→ Exercise
An acceptable answer repeats exactly the line with "Toen riep hij" and each line after it through the end of the entries, and includes nothing else.

Segment Start: Provided records

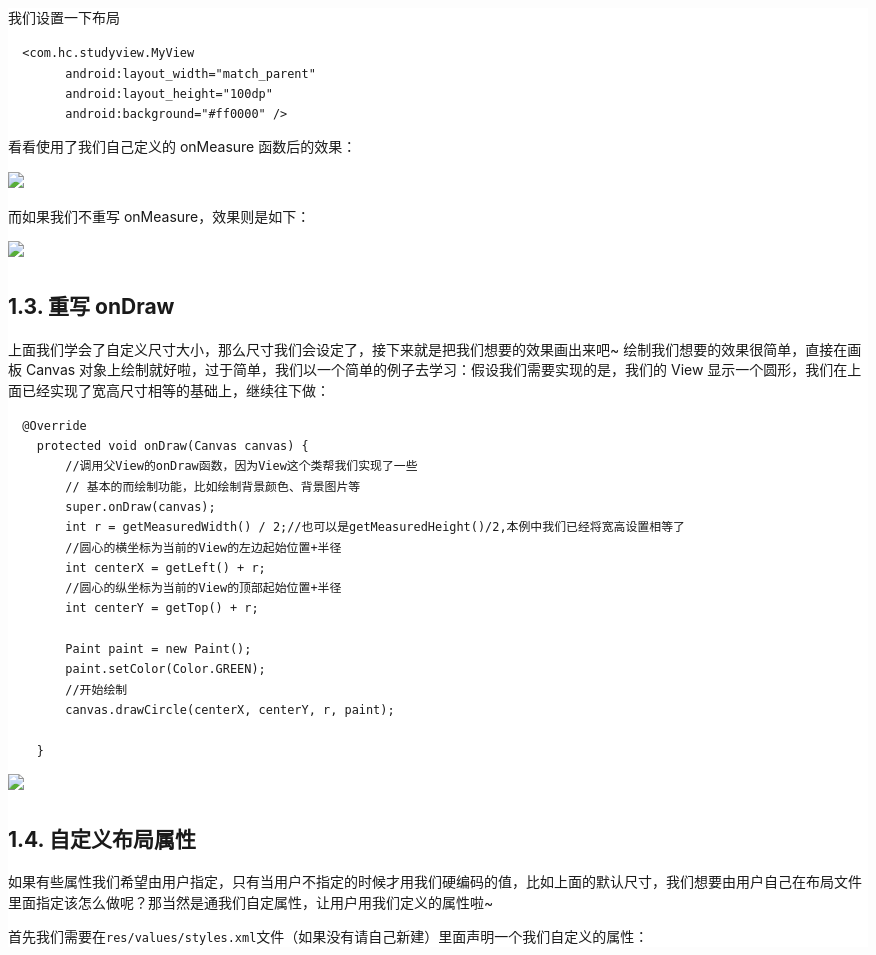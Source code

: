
 ```
```

我们设置一下布局

```
  <com.hc.studyview.MyView
        android:layout_width="match_parent"
        android:layout_height="100dp"
        android:background="#ff0000" />

```

看看使用了我们自己定义的 onMeasure 函数后的效果：

![](https://upload-images.jianshu.io/upload_images/2154124-7080a1a8862fd4be)

而如果我们不重写 onMeasure，效果则是如下：

![](https://upload-images.jianshu.io/upload_images/2154124-1987e713bf296cf6)

## 1.3\. 重写 onDraw

上面我们学会了自定义尺寸大小，那么尺寸我们会设定了，接下来就是把我们想要的效果画出来吧~ 绘制我们想要的效果很简单，直接在画板 Canvas 对象上绘制就好啦，过于简单，我们以一个简单的例子去学习：假设我们需要实现的是，我们的 View 显示一个圆形，我们在上面已经实现了宽高尺寸相等的基础上，继续往下做：

```
  @Override
    protected void onDraw(Canvas canvas) {
        //调用父View的onDraw函数，因为View这个类帮我们实现了一些
        // 基本的而绘制功能，比如绘制背景颜色、背景图片等
        super.onDraw(canvas);
        int r = getMeasuredWidth() / 2;//也可以是getMeasuredHeight()/2,本例中我们已经将宽高设置相等了
        //圆心的横坐标为当前的View的左边起始位置+半径
        int centerX = getLeft() + r;
        //圆心的纵坐标为当前的View的顶部起始位置+半径
        int centerY = getTop() + r;

        Paint paint = new Paint();
        paint.setColor(Color.GREEN);
        //开始绘制
        canvas.drawCircle(centerX, centerY, r, paint);

    }

```

![](https://upload-images.jianshu.io/upload_images/2154124-eb93dce7a2d01ce2)

## 1.4\. 自定义布局属性

如果有些属性我们希望由用户指定，只有当用户不指定的时候才用我们硬编码的值，比如上面的默认尺寸，我们想要由用户自己在布局文件里面指定该怎么做呢？那当然是通我们自定属性，让用户用我们定义的属性啦~

首先我们需要在`res/values/styles.xml`文件（如果没有请自己新建）里面声明一个我们自定义的属性：
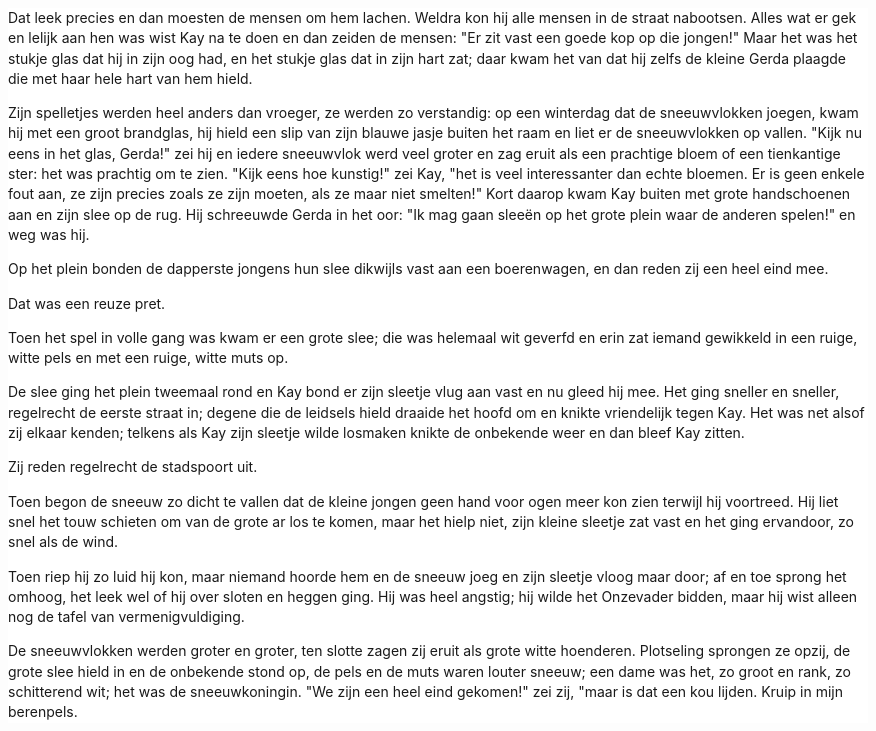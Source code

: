 Dat leek precies en dan moesten de mensen om hem lachen. Weldra kon hij
alle mensen in de straat nabootsen. Alles wat er gek en lelijk aan hen
was wist Kay na te doen en dan zeiden de mensen: "Er zit vast een goede
kop op die jongen!" Maar het was het stukje glas dat hij in zijn oog
had, en het stukje glas dat in zijn hart zat; daar kwam het van dat hij
zelfs de kleine Gerda plaagde die met haar hele hart van hem hield.

Zijn spelletjes werden heel anders dan vroeger, ze werden zo verstandig:
op een winterdag dat de sneeuwvlokken joegen, kwam hij met een groot
brandglas, hij hield een slip van zijn blauwe jasje buiten het raam en
liet er de sneeuwvlokken op vallen. "Kijk nu eens in het glas, Gerda!"
zei hij en iedere sneeuwvlok werd veel groter en zag eruit als een
prachtige bloem of een tienkantige ster: het was prachtig om te zien.
"Kijk eens hoe kunstig!" zei Kay, "het is veel interessanter dan
echte bloemen. Er is geen enkele fout aan, ze zijn precies zoals ze zijn
moeten, als ze maar niet smelten!" Kort daarop kwam Kay buiten met
grote handschoenen aan en zijn slee op de rug. Hij schreeuwde Gerda in
het oor: "Ik mag gaan sleeën op het grote plein waar de anderen
spelen!" en weg was hij.

Op het plein bonden de dapperste jongens hun slee dikwijls vast aan een
boerenwagen, en dan reden zij een heel eind mee.

Dat was een reuze pret.

Toen het spel in volle gang was kwam er een grote slee; die was helemaal
wit geverfd en erin zat iemand gewikkeld in een ruige, witte pels en met
een ruige, witte muts op.

De slee ging het plein tweemaal rond en Kay bond er zijn sleetje vlug
aan vast en nu gleed hij mee. Het ging sneller en sneller, regelrecht de
eerste straat in; degene die de leidsels hield draaide het hoofd om en
knikte vriendelijk tegen Kay. Het was net alsof zij elkaar kenden;
telkens als Kay zijn sleetje wilde losmaken knikte de onbekende weer en
dan bleef Kay zitten.

Zij reden regelrecht de stadspoort uit.

Toen begon de sneeuw zo dicht te vallen dat de kleine jongen geen hand
voor ogen meer kon zien terwijl hij voortreed. Hij liet snel het touw
schieten om van de grote ar los te komen, maar het hielp niet, zijn
kleine sleetje zat vast en het ging ervandoor, zo snel als de wind.

Toen riep hij zo luid hij kon, maar niemand hoorde hem en de sneeuw joeg
en zijn sleetje vloog maar door; af en toe sprong het omhoog, het leek
wel of hij over sloten en heggen ging. Hij was heel angstig; hij wilde
het Onzevader bidden, maar hij wist alleen nog de tafel van
vermenigvuldiging.

De sneeuwvlokken werden groter en groter, ten slotte zagen zij eruit als
grote witte hoenderen. Plotseling sprongen ze opzij, de grote slee hield
in en de onbekende stond op, de pels en de muts waren louter sneeuw; een
dame was het, zo groot en rank, zo schitterend wit; het was de
sneeuwkoningin. "We zijn een heel eind gekomen!" zei zij, "maar is
dat een kou lijden. Kruip in mijn berenpels.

Segment End: Provided records

→ Answer
Toen riep hij zo luid hij kon, maar niemand hoorde hem en de sneeuw joeg
en zijn sleetje vloog maar door; af en toe sprong het omhoog, het leek
wel of hij over sloten en heggen ging. Hij was heel angstig; hij wilde
het Onzevader bidden, maar hij wist alleen nog de tafel van
vermenigvuldiging.

De sneeuwvlokken werden groter en groter, ten slotte zagen zij eruit als
grote witte hoenderen. Plotseling sprongen ze opzij, de grote slee hield
in en de onbekende stond op, de pels en de muts waren louter sneeuw; een
dame was het, zo groot en rank, zo schitterend wit; het was de
sneeuwkoningin. "We zijn een heel eind gekomen!" zei zij, "maar is
dat een kou lijden. Kruip in mijn berenpels.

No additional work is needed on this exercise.